Jovan Thomas, Pune
Adenovirus has recently been reported of having a major spike in West Bengal, so health authorities in Kolkata have been warned and instructed to be more vigilant about flu-like symptoms in children. The state health administration has not yet calculated the precise number of deaths of children infected by Adenovirus, despite reports claiming that 11 children in West Bengal have perished this winter due to complications relating to fever, colds, and respiratory ailments.
The chief medical officers of health for each district and the medical schools around the state have been instructed to assess the readiness to face the situation and keep the facilities in check. The provision of additional pediatric beds for cases of respiratory illness has been requested from state-run medical colleges.
The sharp spike in the virus led to a fast filling up of the beds in pediatric care units in both private and state-run hospitals. The National Institute of Cholera and Enteric Diseases (ICMR-NICED) in Kolkata has received samples since January, and according to officials, at least 32% of those samples have tested positive.

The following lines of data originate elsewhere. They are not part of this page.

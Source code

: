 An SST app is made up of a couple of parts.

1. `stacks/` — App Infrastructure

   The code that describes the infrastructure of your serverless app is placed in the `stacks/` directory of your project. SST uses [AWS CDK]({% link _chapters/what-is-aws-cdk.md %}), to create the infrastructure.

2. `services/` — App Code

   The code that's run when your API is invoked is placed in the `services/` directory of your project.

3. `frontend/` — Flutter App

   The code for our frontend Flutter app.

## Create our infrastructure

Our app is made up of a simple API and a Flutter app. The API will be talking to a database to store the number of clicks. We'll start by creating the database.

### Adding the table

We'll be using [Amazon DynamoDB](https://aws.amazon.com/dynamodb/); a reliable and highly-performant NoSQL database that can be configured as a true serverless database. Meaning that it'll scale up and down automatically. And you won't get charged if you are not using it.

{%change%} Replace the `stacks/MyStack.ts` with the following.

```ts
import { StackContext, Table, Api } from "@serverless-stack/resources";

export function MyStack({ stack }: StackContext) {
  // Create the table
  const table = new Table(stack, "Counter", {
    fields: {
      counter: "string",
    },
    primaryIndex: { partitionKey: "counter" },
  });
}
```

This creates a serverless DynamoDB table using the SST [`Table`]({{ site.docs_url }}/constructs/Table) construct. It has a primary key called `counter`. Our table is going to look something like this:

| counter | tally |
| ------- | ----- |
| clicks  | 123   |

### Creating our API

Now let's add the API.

The state health department has issued a warning which includes staying away from crowded areas and wearing masks. Parents are asked not to send them to school if they show signs of sickness.

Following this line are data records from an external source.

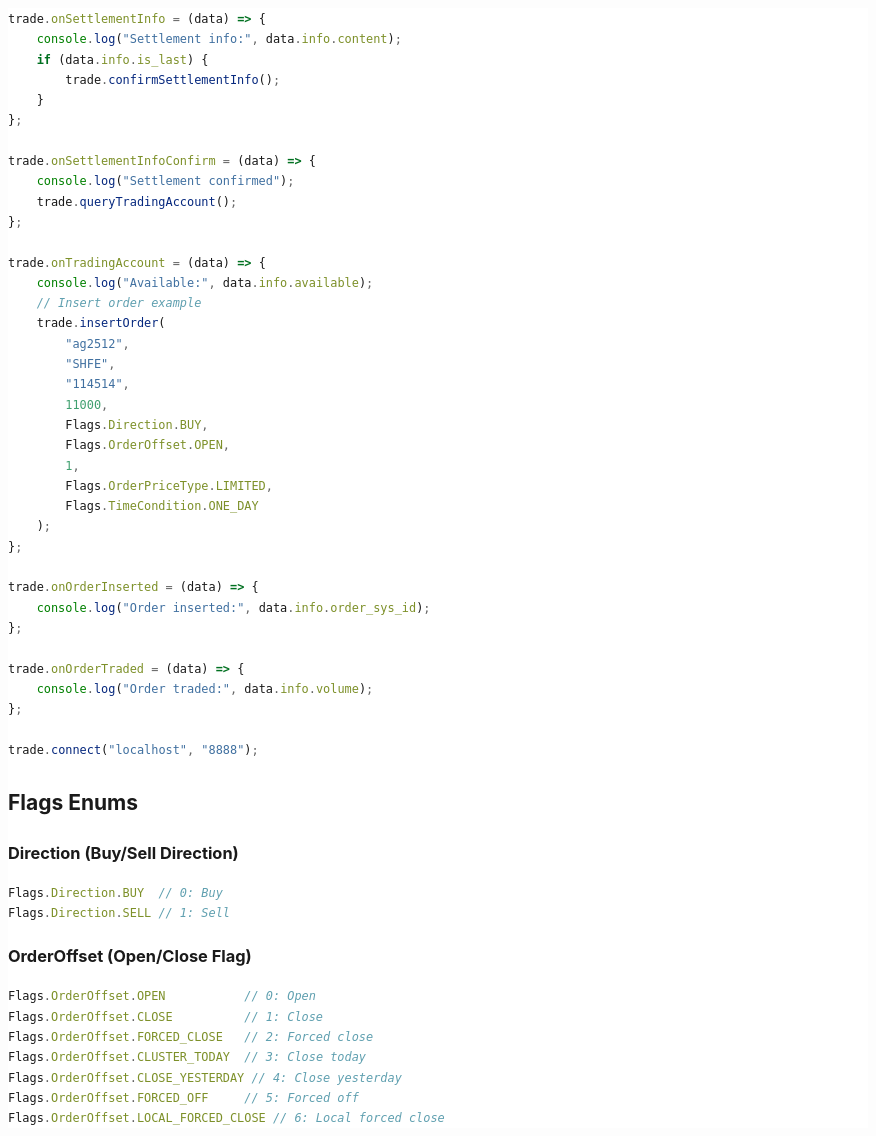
 ```typescript
trade.onSettlementInfo = (data) => {
    console.log("Settlement info:", data.info.content);
    if (data.info.is_last) {
        trade.confirmSettlementInfo();
    }
};

trade.onSettlementInfoConfirm = (data) => {
    console.log("Settlement confirmed");
    trade.queryTradingAccount();
};

trade.onTradingAccount = (data) => {
    console.log("Available:", data.info.available);
    // Insert order example
    trade.insertOrder(
        "ag2512",
        "SHFE",
        "114514",
        11000,
        Flags.Direction.BUY,
        Flags.OrderOffset.OPEN,
        1,
        Flags.OrderPriceType.LIMITED,
        Flags.TimeCondition.ONE_DAY
    );
};

trade.onOrderInserted = (data) => {
    console.log("Order inserted:", data.info.order_sys_id);
};

trade.onOrderTraded = (data) => {
    console.log("Order traded:", data.info.volume);
};

trade.connect("localhost", "8888");
```

## Flags Enums

### Direction (Buy/Sell Direction)

```typescript
Flags.Direction.BUY  // 0: Buy
Flags.Direction.SELL // 1: Sell
```

### OrderOffset (Open/Close Flag)

```typescript
Flags.OrderOffset.OPEN           // 0: Open
Flags.OrderOffset.CLOSE          // 1: Close
Flags.OrderOffset.FORCED_CLOSE   // 2: Forced close
Flags.OrderOffset.CLUSTER_TODAY  // 3: Close today
Flags.OrderOffset.CLOSE_YESTERDAY // 4: Close yesterday
Flags.OrderOffset.FORCED_OFF     // 5: Forced off
Flags.OrderOffset.LOCAL_FORCED_CLOSE // 6: Local forced close
```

Even for children who had previously been healthy, adenovirus can be a “severe, life-threatening” illness, according to the US National Library of Medicine. Adenoviruses are often spread from one person to another by coughing and sneezing into the air or by touching or shaking hands in close proximity.
Adenoviruses can also be transmitted by touching your mouth, nose, or eyes after coming into contact with an infected object or surface. When changing a baby’s diaper, for instance, certain adenoviruses can be passed from one person to another through their stool. The virus can also spread through water, such as swimming pools, although this is less common.